Let’s travel to 5 places where you can feel like you are in Europe without picking up your passport.
1. Instead of Greece, let’s go to Tarpon Springs, FL
Located only 9 miles from Tampa, Tarpon Springs, FL is like being dropped into any Greek island. Settled in the early 20th century by Greek divers who were lured in by the lucrative sponge industry, the city has the highest number of Greek-Americans in the United States. Walk along the sponge docks of Dodecanese Blvd., and you will have no problem finding any number of Greek restaurants, souvenir shops, pastry shops, and markets. The Greektown Historic District was listed by the National Park Service as a Traditional Cultural Property on its National Register of Historic Places.
2. Instead of Spain, let’s go to St. Augustine, FL
While in Florida, consider also visiting St. Augustine, the oldest continually inhabited European settlement in the US. Founded by the Spanish in 1565, it’s probably most widely known as the spot where Ponce de Leon arrived on the continent in 1513. The spot where he landed is the supposed location of the Fountain of Youth. St. Augustine still boasts its Spanish heritage from the architecture to dining and cultural programs. You can’t leave without trying some seafood paella or visiting the 17th-century fortress, Castillo de San Marcos.

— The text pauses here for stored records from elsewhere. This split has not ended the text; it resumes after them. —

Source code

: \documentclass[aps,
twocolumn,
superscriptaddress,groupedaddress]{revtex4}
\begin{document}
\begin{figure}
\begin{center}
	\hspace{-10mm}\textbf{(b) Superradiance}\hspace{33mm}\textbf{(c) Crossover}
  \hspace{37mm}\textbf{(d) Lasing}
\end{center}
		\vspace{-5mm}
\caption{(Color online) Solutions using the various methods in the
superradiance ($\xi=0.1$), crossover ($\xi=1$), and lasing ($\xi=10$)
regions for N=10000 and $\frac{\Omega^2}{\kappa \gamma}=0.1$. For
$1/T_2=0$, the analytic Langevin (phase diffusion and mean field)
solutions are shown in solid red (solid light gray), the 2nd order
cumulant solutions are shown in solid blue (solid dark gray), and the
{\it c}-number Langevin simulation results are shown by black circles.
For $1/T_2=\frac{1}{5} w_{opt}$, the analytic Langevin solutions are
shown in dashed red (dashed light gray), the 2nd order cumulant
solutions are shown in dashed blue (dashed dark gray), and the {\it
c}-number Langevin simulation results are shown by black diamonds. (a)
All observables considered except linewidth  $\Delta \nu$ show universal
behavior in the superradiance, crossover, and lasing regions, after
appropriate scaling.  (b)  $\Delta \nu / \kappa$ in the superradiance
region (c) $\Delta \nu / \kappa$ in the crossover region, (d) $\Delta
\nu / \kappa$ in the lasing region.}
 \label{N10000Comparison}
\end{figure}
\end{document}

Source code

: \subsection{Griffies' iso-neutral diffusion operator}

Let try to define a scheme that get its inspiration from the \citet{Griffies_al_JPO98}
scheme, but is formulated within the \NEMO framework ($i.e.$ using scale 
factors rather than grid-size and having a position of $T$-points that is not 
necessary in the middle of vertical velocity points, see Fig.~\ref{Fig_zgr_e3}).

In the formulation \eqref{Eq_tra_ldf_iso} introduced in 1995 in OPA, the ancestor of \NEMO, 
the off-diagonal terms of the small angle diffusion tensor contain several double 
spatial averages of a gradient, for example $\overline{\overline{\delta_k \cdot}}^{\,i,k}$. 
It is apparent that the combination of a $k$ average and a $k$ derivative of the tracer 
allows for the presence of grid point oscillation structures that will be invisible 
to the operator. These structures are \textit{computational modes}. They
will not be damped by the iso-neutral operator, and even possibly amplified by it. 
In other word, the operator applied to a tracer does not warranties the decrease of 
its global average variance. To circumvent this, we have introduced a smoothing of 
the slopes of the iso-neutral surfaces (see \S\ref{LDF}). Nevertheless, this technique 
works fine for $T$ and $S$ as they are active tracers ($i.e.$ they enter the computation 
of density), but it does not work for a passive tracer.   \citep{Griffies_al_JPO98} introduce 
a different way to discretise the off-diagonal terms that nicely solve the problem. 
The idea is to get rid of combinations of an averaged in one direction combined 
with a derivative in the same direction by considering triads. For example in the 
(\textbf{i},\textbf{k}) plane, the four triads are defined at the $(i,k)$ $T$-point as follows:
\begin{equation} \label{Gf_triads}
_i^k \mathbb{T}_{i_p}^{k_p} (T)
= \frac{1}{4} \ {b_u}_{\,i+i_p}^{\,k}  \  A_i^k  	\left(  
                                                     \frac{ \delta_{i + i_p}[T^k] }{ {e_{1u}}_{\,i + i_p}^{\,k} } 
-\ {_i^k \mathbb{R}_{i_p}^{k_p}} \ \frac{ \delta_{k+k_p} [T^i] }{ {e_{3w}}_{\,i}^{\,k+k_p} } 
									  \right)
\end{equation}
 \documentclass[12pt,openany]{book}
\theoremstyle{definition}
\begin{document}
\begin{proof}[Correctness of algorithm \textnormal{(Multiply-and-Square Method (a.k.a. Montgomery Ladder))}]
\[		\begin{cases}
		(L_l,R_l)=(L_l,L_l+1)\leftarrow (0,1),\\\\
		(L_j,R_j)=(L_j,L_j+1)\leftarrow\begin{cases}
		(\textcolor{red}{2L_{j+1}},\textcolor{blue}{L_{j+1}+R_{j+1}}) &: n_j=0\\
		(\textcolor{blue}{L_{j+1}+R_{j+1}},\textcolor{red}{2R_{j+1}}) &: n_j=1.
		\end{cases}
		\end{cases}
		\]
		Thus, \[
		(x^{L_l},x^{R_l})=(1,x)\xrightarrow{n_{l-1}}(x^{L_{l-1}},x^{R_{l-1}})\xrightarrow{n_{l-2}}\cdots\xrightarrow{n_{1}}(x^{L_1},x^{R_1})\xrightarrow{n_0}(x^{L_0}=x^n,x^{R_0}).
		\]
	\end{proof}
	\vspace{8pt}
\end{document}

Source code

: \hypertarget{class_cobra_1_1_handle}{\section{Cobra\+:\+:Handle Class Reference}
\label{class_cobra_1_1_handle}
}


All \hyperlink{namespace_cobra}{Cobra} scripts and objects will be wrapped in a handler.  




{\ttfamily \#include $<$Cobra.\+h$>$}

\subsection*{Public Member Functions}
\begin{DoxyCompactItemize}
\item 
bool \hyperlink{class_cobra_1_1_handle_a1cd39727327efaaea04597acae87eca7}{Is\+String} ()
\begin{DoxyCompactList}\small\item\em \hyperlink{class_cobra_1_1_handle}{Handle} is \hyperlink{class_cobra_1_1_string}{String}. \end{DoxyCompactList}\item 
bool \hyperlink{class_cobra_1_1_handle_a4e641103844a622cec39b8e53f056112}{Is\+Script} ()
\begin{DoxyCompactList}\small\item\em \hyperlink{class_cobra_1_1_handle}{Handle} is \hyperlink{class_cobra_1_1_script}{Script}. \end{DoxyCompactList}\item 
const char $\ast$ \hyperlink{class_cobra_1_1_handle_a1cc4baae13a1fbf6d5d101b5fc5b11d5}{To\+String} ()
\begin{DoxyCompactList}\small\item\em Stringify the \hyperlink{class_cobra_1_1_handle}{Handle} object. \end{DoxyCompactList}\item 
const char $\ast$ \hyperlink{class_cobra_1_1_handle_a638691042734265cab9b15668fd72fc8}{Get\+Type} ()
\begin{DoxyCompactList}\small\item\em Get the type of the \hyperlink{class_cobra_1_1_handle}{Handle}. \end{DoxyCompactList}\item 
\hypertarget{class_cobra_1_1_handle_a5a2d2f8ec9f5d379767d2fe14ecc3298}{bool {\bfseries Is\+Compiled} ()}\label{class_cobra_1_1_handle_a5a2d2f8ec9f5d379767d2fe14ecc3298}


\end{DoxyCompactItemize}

3. Instead of Denmark, let’s go to Solvang, CA
Wine lovers will recognize Solvang from the movie “Sideways.” This charming town in the heart of the Santa Ynez Valley and Santa Barbara wine country will capture your heart. Originally settled by a group of Danes who wanted to establish a community away from the harsh Midwest winters, you will feel like you have stepped into Old-World Copenhagen. The architecture reflects Danish style, and you will even be able to see a copy of the Little Mermaid Statue. Of course, a visit to the wineries is a must, as is a stop or two in one of the many bakeries.
4. Instead of France, let’s go to New Orleans, LA
We all know Louisiana once belonged to the French. Even the sale of it to the United States in the 1800s did not diminish the French influences. For a feel of the French history and old world style, visit the French Quarter designed by French engineer, Adrien de Pauger, for a feel of the European style architecture. Visit the Saint Louis Cathedral, also a work of de Pauger. It has gone through many renovations and rebuilds, but you can still see the French influence. Of course, no visit to New Orleans is complete without a visit to Café du Monde for its world-famous beignets. The bonus of this city is that you can also enjoy the Spanish and Creole influences.
5. Instead of Germany, let’s go to Leavenworth, WA
Many cities in the US boast a strong German heritage, but Leavenworth is where you want to be if you are looking for a good, authentic Oktoberfest (and who isn’t?). The town actually does not have German roots, but instead began as a timber, fur and gold town in the 19th century that relied heavily on the railroad. However, when the railroad diverted away, locals struggled to find a way to survive. In the mid-20th century, city leaders decided to go full Bavarian, from its architecture to its celebrations. Leavenworth’s signature event is Oktoberfest that attracts over 10,000 visitors a year to this town of 2,000. Visit the breweries, do the chicken dance, and have a nice dose of gemutlichkeit.